*Requirement*: From the entries below, retype only the lines from the one with "## Table of contents" through the one with "this into account.", exactly as written.

*Data for this exercise*:
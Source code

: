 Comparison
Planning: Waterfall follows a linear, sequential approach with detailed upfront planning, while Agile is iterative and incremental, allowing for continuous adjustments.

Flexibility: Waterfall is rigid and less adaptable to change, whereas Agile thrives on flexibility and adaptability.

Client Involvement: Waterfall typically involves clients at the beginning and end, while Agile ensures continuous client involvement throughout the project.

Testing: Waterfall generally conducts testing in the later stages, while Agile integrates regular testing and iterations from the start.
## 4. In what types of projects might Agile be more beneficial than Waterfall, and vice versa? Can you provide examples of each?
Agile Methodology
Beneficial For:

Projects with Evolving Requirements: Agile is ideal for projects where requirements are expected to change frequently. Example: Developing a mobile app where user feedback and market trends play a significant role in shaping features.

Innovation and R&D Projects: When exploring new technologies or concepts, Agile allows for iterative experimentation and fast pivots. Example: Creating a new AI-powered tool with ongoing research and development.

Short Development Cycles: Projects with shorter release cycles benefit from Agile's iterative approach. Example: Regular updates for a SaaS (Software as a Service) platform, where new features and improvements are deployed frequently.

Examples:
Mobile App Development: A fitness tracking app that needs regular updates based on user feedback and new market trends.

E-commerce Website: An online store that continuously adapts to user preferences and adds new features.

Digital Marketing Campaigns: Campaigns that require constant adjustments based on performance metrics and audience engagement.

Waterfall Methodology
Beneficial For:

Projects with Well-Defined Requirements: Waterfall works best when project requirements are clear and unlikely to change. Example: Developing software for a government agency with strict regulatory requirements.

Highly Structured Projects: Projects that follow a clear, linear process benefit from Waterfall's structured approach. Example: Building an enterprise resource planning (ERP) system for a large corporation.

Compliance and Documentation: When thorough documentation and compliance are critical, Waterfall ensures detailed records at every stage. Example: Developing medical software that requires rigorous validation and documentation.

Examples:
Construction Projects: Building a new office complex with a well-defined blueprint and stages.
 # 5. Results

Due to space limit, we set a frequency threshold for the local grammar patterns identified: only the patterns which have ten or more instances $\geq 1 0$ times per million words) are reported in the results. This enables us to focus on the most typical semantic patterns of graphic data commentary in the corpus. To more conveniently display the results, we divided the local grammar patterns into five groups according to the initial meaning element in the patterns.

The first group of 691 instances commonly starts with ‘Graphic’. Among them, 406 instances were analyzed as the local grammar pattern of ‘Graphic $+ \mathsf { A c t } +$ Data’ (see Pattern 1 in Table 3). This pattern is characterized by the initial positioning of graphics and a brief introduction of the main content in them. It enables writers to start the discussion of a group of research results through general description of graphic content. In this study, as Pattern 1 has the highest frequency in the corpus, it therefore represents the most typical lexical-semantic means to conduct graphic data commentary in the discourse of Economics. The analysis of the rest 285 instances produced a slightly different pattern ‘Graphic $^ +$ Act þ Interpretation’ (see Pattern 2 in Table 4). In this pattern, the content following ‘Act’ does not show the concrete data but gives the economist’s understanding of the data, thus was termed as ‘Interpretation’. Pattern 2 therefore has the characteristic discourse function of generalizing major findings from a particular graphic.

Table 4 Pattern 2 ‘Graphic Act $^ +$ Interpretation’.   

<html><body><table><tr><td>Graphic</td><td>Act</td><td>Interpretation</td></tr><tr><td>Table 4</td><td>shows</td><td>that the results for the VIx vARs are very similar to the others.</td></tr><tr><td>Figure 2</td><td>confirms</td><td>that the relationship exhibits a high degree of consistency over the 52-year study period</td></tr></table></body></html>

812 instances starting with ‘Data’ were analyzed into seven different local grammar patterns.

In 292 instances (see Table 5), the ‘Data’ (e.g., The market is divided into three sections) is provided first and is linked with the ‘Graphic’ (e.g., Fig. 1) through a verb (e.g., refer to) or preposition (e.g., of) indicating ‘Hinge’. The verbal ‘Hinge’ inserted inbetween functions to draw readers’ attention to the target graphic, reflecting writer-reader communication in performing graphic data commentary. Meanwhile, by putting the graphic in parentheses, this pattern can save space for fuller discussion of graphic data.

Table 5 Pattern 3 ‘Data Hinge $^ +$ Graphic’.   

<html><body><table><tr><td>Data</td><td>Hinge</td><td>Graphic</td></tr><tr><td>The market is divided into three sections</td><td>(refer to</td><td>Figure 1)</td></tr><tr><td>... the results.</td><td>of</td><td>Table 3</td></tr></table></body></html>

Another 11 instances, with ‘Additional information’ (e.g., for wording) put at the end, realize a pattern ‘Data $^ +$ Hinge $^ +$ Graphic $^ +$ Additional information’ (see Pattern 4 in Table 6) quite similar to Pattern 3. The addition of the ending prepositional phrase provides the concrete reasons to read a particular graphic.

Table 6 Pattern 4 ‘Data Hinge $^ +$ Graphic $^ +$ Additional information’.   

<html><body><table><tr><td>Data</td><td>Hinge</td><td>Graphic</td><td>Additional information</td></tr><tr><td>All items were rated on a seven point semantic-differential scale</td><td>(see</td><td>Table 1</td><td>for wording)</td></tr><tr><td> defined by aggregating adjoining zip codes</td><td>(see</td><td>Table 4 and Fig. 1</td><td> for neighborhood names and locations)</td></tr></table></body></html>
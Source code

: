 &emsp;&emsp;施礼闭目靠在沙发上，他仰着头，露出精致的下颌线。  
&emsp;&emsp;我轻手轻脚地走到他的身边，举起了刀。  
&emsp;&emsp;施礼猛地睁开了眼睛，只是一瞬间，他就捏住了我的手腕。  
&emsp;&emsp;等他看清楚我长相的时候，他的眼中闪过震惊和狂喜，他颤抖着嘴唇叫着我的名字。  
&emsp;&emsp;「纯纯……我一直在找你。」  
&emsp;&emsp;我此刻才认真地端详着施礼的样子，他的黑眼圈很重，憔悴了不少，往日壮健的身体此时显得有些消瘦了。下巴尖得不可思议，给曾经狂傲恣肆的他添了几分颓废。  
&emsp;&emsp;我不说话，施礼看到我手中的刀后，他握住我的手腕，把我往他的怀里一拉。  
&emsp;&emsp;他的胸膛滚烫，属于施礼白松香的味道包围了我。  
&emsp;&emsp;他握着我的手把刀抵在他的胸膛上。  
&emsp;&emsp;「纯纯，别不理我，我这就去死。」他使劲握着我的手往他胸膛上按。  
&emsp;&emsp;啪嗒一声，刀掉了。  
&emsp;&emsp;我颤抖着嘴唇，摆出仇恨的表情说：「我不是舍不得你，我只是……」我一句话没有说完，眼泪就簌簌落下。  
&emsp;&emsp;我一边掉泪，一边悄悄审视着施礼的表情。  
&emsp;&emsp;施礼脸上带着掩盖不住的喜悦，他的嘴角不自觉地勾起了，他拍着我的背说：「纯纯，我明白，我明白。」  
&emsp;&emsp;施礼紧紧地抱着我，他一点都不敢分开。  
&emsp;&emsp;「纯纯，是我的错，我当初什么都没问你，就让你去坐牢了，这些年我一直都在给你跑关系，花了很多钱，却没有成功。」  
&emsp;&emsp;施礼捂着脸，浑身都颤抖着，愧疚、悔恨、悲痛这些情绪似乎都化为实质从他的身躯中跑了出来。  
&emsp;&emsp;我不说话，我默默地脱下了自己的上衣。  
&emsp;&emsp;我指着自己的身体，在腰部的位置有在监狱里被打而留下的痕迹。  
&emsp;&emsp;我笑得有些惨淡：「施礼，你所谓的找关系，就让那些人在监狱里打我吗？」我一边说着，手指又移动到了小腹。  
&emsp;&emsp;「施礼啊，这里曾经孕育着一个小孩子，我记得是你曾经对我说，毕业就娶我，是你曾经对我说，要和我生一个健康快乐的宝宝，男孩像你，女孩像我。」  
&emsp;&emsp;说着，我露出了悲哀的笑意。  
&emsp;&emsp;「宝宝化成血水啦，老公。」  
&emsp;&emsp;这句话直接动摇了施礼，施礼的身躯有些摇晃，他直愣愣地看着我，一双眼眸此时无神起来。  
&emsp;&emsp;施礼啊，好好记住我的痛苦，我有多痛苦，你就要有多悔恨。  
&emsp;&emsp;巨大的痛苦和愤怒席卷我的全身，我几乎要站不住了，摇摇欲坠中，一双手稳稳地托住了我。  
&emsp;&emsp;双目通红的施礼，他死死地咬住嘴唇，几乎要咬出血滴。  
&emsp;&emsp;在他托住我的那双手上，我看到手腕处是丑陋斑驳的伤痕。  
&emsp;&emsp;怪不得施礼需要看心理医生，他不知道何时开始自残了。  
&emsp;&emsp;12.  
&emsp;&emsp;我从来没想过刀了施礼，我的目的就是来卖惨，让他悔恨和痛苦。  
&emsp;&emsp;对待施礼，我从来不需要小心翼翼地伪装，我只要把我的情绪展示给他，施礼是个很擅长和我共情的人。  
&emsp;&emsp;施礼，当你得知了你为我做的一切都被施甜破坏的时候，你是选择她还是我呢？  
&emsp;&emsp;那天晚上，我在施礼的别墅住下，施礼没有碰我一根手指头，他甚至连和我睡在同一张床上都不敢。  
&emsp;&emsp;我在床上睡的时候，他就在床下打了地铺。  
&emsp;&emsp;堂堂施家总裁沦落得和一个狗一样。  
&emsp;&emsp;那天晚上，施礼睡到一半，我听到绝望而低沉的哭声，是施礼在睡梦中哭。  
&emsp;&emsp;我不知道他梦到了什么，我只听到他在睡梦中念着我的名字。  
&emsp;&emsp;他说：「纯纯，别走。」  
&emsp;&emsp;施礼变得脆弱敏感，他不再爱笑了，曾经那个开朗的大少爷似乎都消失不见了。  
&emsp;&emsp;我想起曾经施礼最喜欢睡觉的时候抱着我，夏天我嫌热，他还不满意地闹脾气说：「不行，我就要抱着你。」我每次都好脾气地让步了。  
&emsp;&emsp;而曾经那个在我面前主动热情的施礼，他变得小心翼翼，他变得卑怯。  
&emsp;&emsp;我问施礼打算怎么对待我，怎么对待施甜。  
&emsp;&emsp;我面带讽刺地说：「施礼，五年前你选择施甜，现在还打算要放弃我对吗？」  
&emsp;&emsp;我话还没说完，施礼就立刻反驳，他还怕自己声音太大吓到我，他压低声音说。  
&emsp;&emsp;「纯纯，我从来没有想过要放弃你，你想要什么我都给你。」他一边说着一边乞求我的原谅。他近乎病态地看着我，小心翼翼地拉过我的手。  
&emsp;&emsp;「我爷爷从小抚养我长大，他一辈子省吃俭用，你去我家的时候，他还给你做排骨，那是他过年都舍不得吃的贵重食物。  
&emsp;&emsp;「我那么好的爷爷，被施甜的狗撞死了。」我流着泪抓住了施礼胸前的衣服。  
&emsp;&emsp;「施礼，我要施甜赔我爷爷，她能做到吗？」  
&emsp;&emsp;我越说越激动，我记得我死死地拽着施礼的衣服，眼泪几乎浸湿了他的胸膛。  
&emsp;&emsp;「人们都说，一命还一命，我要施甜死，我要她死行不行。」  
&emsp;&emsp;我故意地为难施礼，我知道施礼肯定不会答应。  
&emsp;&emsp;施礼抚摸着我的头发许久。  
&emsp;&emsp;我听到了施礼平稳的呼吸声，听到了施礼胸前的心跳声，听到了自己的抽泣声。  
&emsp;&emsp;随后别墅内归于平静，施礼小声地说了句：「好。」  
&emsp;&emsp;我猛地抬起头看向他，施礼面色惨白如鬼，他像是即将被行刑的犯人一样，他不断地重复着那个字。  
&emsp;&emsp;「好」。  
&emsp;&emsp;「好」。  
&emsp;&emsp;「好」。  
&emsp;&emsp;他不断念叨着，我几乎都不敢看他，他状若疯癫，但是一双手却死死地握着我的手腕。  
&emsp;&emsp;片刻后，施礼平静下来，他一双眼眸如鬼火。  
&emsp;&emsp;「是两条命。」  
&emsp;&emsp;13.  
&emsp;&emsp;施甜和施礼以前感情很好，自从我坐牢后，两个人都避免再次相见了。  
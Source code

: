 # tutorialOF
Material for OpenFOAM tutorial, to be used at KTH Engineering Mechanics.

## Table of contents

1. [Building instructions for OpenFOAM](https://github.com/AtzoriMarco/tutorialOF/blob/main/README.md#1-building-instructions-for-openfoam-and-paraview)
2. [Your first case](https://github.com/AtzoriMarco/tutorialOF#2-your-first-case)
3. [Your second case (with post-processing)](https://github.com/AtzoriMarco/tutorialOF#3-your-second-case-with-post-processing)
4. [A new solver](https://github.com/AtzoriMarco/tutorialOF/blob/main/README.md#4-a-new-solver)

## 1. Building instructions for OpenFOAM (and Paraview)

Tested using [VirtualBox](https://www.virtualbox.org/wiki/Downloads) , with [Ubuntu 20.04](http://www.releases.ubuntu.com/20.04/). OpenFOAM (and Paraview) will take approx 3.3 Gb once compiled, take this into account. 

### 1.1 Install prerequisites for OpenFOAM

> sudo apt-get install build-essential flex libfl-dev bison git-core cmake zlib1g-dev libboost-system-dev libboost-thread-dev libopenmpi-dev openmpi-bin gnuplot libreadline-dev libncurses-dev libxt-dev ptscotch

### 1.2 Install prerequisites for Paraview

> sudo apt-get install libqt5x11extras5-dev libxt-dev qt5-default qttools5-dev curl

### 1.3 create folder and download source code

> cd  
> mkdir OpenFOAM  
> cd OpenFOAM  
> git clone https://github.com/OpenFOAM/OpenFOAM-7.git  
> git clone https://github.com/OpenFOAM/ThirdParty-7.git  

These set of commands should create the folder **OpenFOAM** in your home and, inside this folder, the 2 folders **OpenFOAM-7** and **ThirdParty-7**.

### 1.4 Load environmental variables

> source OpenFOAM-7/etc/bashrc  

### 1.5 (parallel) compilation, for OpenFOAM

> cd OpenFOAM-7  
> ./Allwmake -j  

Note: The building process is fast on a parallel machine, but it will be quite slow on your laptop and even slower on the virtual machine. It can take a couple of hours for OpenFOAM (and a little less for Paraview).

*Task output*:
## Table of contents

1. [Building instructions for OpenFOAM](https://github.com/AtzoriMarco/tutorialOF/blob/main/README.md#1-building-instructions-for-openfoam-and-paraview)
2. [Your first case](https://github.com/AtzoriMarco/tutorialOF#2-your-first-case)
3. [Your second case (with post-processing)](https://github.com/AtzoriMarco/tutorialOF#3-your-second-case-with-post-processing)
4. [A new solver](https://github.com/AtzoriMarco/tutorialOF/blob/main/README.md#4-a-new-solver)

## 1. Building instructions for OpenFOAM (and Paraview)

Tested using [VirtualBox](https://www.virtualbox.org/wiki/Downloads) , with [Ubuntu 20.04](http://www.releases.ubuntu.com/20.04/). OpenFOAM (and Paraview) will take approx 3.3 Gb once compiled, take this into account. 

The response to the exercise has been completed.